Red de neuronas de picos para control basado en datos
Autores: Liu, Yuxiang; Pan, Wei
Idioma: Inglés
Editor: MDPI
Año: 2023
Acceso abierto
Artículo científico
2023
Red de neuronas de picos para control basado en datos
Categoría
Ingeniería y Tecnología
Subcategoría
Ingeniería Eléctrica y Electrónica
Palabras clave
Aprendizaje automático
Bucles de control
Redes neuronales de picos
Aprendizaje por refuerzo
Plasticidad dependiente del tiempo de pico
Equilibrio de poste de carrito
Licencia
CC BY-SA – Atribución – Compartir Igual
Consultas: 34
Citaciones: Sin citaciones
El aprendizaje automático puede aplicarse de manera efectiva en bucles de control para tomar decisiones de control óptimas de manera robusta. Existe un interés creciente en utilizar redes neuronales de disparo (SNNs) como el aparato para el aprendizaje automático en ingeniería de control porque las SNNs pueden ofrecer potencialmente una alta eficiencia energética, y se está desarrollando rápidamente un nuevo hardware neuromórfico habilitador de SNN. Una característica definitoria de los problemas de control es que las reacciones ambientales y las recompensas retardadas deben ser consideradas.

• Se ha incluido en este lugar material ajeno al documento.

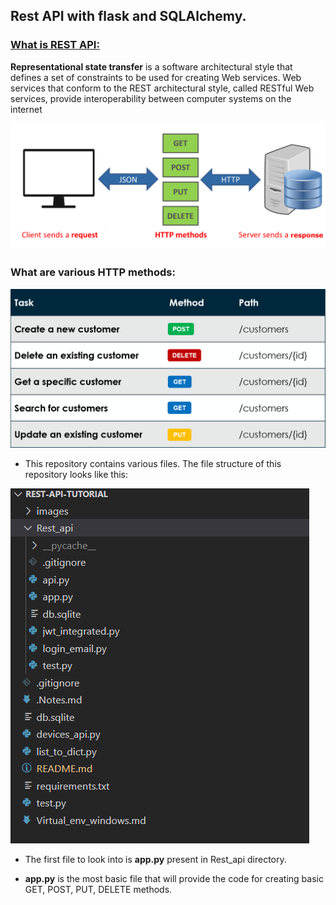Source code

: ## Rest API with flask and SQLAlchemy.

### [What is REST API:](https://en.wikipedia.org/wiki/Representational_state_transfer)

**Representational state transfer** is a software architectural style that defines a set of constraints to be used for creating Web services. Web services that conform to the REST architectural style, called RESTful Web services, provide interoperability between computer systems on the internet

![](images/rest_api.png)

### What are various HTTP methods:

![](images/http_methods.png)

- This repository contains various files. The file structure of this repository looks like this:

![](images/file-structure.PNG)

- The first file to look into is **app.py** present in Rest_api directory.

- **app.py** is the most basic file that will provide the code for creating basic GET, POST, PUT, DELETE methods.

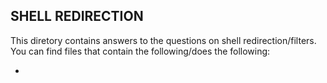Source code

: ## SHELL REDIRECTION

This diretory contains answers to the questions on shell redirection/filters. You can find files that contain the following/does the following:

*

Aunque el aprendizaje por refuerzo (RL) proporciona los mecanismos fundamentales para abordar tales problemas, la implementación de estos mecanismos en el aprendizaje de SNN ha sido poco explorada. Anteriormente, se han propuesto esquemas de aprendizaje de plasticidad dependiente del tiempo de disparo (STDP) modulados por factores de diferencia temporal (TD-STDP) o recompensa (R-STDP) para RL con SNN. Aquí, diseñamos e implementamos un controlador SNN para explorar y comparar estos dos esquemas considerando el equilibrio de péndulo invertido como un ejemplo representativo. Aunque las reglas de aprendizaje basadas en TD son muy generales, el modelo resultante muestra una convergencia bastante lenta, produciendo resultados ruidosos e imperfectos incluso después de un entrenamiento prolongado. Mostramos que al integrar la comprensión de la dinámica del entorno en la función de recompensa de R-STDP, un controlador basado en SNN robusto puede ser aprendido de manera mucho más eficiente que con TD-STDP.
Descripción
El aprendizaje automático puede aplicarse de manera efectiva en bucles de control para tomar decisiones de control óptimas de manera robusta. Existe un interés creciente en utilizar redes neuronales de disparo (SNNs) como el aparato para el aprendizaje automático en ingeniería de control porque las SNNs pueden ofrecer potencialmente una alta eficiencia energética, y se está desarrollando rápidamente un nuevo hardware neuromórfico habilitador de SNN. Una característica definitoria de los problemas de control es que las reacciones ambientales y las recompensas retardadas deben ser consideradas. Aunque el aprendizaje por refuerzo (RL) proporciona los mecanismos fundamentales para abordar tales problemas, la implementación de estos mecanismos en el aprendizaje de SNN ha sido poco explorada. Anteriormente, se han propuesto esquemas de aprendizaje de plasticidad dependiente del tiempo de disparo (STDP) modulados por factores de diferencia temporal (TD-STDP) o recompensa (R-STDP) para RL con SNN. Aquí, diseñamos e implementamos un controlador SNN para explorar y comparar estos dos esquemas considerando el equilibrio de péndulo invertido como un ejemplo representativo. Aunque las reglas de aprendizaje basadas en TD son muy generales, el modelo resultante muestra una convergencia bastante lenta, produciendo resultados ruidosos e imperfectos incluso después de un entrenamiento prolongado. Mostramos que al integrar la comprensión de la dinámica del entorno en la función de recompensa de R-STDP, un controlador basado en SNN robusto puede ser aprendido de manera mucho más eficiente que con TD-STDP.